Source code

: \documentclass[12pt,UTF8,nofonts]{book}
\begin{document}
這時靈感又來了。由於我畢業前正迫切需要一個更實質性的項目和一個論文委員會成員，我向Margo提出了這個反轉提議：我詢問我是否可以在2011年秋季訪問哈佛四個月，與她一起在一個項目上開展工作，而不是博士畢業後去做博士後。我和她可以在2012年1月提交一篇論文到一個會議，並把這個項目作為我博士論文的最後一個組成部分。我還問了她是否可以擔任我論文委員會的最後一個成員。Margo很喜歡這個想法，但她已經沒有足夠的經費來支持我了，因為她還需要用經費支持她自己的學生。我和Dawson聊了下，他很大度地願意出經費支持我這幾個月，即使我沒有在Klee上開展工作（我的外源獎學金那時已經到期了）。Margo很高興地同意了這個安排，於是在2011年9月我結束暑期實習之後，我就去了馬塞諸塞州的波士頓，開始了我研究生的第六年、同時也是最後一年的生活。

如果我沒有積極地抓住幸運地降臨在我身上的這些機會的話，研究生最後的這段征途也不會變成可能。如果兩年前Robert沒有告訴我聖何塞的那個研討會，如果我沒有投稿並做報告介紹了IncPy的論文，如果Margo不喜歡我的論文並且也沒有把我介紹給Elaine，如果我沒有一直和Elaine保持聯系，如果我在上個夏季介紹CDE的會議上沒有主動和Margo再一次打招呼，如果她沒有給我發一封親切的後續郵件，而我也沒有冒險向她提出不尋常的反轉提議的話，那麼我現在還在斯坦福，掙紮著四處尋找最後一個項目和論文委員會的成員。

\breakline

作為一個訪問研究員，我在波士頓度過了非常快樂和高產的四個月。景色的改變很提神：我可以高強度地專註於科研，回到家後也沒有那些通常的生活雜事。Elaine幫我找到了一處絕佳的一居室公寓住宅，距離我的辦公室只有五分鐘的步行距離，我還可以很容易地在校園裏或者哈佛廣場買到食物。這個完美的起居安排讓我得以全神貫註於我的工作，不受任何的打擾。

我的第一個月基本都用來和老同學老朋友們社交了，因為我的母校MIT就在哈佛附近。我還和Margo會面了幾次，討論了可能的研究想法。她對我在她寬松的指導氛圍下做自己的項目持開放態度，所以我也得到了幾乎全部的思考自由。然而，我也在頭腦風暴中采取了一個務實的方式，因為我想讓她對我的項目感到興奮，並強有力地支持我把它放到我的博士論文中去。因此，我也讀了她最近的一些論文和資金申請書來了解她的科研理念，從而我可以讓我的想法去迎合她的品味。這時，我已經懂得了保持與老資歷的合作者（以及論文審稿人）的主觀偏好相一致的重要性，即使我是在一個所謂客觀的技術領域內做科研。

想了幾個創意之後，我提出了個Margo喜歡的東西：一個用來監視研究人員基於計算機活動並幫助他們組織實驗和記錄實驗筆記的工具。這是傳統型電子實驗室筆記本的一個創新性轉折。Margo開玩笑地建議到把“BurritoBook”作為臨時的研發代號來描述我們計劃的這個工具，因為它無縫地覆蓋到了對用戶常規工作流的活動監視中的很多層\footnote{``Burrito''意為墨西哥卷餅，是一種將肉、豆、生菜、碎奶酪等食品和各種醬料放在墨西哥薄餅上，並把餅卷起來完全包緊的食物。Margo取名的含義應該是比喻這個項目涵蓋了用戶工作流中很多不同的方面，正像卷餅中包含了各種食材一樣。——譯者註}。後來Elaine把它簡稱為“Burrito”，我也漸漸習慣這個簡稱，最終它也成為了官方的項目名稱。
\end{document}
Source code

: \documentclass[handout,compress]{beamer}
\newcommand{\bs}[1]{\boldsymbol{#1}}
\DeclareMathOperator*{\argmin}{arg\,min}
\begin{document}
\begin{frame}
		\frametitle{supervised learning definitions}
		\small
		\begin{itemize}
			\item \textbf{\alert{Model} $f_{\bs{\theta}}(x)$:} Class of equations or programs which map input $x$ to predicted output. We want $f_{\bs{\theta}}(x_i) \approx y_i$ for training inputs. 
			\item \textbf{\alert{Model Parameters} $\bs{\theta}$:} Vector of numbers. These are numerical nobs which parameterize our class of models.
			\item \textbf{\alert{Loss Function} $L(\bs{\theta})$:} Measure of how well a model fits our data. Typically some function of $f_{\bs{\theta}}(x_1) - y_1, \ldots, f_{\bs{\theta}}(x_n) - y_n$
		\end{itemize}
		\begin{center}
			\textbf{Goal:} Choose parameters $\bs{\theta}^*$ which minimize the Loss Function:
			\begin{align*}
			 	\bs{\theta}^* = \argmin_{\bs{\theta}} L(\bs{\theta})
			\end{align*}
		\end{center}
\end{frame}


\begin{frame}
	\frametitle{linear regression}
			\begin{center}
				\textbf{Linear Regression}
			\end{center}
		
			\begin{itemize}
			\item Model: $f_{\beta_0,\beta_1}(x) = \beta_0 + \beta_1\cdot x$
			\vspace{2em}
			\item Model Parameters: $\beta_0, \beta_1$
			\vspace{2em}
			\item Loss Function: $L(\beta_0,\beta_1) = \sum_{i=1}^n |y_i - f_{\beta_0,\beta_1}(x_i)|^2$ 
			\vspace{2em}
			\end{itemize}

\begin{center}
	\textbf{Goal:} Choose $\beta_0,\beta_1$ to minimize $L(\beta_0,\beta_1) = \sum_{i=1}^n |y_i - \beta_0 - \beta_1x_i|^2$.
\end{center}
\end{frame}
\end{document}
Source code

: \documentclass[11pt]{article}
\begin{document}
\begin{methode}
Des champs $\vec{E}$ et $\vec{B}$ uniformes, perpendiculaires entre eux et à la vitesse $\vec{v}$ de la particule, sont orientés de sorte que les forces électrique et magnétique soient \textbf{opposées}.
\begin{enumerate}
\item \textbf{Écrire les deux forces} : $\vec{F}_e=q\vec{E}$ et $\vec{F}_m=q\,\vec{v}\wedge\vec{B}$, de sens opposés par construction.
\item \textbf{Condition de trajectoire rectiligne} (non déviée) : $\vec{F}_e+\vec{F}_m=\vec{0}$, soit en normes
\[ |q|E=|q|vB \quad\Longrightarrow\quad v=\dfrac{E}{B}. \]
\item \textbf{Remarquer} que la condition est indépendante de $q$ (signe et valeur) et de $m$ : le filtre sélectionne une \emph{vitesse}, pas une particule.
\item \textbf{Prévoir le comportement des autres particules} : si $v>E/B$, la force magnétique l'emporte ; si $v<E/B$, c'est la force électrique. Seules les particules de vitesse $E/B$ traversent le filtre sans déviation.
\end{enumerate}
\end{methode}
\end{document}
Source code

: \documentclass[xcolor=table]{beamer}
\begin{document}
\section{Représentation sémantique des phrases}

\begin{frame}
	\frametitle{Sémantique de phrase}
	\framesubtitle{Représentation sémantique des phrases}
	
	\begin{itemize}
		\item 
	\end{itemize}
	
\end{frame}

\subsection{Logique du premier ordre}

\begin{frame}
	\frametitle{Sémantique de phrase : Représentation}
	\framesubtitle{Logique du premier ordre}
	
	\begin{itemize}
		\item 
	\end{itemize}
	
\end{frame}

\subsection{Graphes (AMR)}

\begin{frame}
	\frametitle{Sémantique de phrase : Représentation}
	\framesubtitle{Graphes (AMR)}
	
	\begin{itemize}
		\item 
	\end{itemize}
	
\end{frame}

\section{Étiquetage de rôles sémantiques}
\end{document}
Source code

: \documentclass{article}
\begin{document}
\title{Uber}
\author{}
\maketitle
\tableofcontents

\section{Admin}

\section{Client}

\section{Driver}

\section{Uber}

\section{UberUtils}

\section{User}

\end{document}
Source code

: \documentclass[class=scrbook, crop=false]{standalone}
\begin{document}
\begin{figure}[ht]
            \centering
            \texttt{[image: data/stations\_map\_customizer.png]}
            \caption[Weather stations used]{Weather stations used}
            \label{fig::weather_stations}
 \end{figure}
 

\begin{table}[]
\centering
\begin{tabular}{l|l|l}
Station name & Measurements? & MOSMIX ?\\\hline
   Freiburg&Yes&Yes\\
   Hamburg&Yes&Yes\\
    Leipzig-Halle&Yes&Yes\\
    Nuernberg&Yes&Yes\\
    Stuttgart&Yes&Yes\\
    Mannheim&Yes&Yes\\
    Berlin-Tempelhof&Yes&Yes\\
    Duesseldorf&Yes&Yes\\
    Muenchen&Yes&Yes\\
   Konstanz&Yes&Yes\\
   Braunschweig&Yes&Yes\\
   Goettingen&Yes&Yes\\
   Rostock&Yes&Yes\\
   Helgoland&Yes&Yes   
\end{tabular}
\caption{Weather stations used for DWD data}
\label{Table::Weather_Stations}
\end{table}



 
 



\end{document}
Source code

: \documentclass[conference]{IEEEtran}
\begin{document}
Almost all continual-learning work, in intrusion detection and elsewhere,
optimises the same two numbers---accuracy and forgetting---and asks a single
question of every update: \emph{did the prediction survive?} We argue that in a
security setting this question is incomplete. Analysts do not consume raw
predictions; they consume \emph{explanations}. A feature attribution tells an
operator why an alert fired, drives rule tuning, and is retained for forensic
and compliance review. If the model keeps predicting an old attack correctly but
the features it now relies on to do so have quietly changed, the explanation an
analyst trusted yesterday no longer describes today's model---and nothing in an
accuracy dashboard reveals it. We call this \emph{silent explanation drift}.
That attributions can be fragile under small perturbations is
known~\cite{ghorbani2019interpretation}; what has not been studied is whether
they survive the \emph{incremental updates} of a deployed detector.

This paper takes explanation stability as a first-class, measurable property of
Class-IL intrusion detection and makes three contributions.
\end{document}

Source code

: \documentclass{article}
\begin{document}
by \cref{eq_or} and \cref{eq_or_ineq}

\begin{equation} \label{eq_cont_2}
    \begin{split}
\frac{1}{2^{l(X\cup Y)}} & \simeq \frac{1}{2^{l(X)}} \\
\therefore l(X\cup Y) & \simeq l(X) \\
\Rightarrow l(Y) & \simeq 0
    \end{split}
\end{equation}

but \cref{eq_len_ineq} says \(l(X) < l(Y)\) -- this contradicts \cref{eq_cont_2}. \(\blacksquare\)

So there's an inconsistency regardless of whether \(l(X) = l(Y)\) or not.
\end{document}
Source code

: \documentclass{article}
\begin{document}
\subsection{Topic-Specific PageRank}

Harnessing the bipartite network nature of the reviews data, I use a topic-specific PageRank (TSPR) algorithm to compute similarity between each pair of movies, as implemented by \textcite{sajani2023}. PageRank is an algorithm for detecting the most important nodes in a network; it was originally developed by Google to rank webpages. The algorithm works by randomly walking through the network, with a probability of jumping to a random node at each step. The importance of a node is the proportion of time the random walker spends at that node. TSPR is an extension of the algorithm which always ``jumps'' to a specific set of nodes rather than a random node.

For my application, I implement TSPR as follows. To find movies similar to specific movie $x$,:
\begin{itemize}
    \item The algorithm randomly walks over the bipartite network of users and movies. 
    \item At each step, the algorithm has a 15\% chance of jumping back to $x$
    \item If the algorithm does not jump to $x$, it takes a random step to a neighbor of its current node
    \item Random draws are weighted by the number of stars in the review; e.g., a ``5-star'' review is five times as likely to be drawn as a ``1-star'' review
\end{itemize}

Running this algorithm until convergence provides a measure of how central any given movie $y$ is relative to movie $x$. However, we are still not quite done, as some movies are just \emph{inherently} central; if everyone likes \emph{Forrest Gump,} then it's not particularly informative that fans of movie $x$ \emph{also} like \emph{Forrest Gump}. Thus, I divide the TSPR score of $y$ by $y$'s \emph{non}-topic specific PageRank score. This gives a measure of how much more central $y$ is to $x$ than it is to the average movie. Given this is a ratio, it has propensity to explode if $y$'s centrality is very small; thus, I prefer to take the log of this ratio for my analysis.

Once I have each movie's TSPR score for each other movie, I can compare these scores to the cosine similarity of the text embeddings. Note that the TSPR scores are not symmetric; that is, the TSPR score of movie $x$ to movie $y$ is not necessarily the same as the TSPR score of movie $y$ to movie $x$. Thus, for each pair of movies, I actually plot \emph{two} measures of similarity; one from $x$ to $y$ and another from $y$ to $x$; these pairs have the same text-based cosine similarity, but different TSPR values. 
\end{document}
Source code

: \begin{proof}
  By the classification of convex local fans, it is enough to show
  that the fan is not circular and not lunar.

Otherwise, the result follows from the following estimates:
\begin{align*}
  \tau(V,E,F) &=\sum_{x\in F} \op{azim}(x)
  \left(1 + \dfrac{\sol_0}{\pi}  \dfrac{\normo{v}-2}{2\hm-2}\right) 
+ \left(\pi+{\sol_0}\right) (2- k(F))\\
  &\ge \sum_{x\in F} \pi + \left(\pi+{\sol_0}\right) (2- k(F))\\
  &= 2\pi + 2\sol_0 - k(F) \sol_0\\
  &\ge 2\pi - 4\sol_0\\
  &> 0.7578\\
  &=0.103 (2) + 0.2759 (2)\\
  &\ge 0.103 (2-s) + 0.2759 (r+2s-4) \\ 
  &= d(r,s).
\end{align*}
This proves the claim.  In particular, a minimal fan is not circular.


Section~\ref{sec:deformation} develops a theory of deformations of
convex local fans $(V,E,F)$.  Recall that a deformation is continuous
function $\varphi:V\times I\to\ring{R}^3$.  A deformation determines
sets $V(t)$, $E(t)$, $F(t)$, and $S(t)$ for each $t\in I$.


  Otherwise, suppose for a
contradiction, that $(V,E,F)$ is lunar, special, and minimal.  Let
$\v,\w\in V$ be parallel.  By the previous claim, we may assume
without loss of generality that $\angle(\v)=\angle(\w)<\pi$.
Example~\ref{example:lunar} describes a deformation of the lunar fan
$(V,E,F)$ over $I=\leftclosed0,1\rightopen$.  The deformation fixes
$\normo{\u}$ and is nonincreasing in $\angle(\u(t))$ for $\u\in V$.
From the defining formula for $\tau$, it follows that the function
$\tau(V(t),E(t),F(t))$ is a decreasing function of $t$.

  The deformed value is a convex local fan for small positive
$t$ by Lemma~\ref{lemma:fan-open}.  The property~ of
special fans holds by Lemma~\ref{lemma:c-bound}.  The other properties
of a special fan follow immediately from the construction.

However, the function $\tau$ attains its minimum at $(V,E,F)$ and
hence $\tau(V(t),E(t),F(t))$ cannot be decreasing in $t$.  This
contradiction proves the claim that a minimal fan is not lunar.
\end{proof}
........
Reproduce each line in the listing above that mentions the string "describes".

analyst trusted yesterday no longer describes today's model---and nothing in an
Example~\ref{example:lunar} describes a deformation of the lunar fan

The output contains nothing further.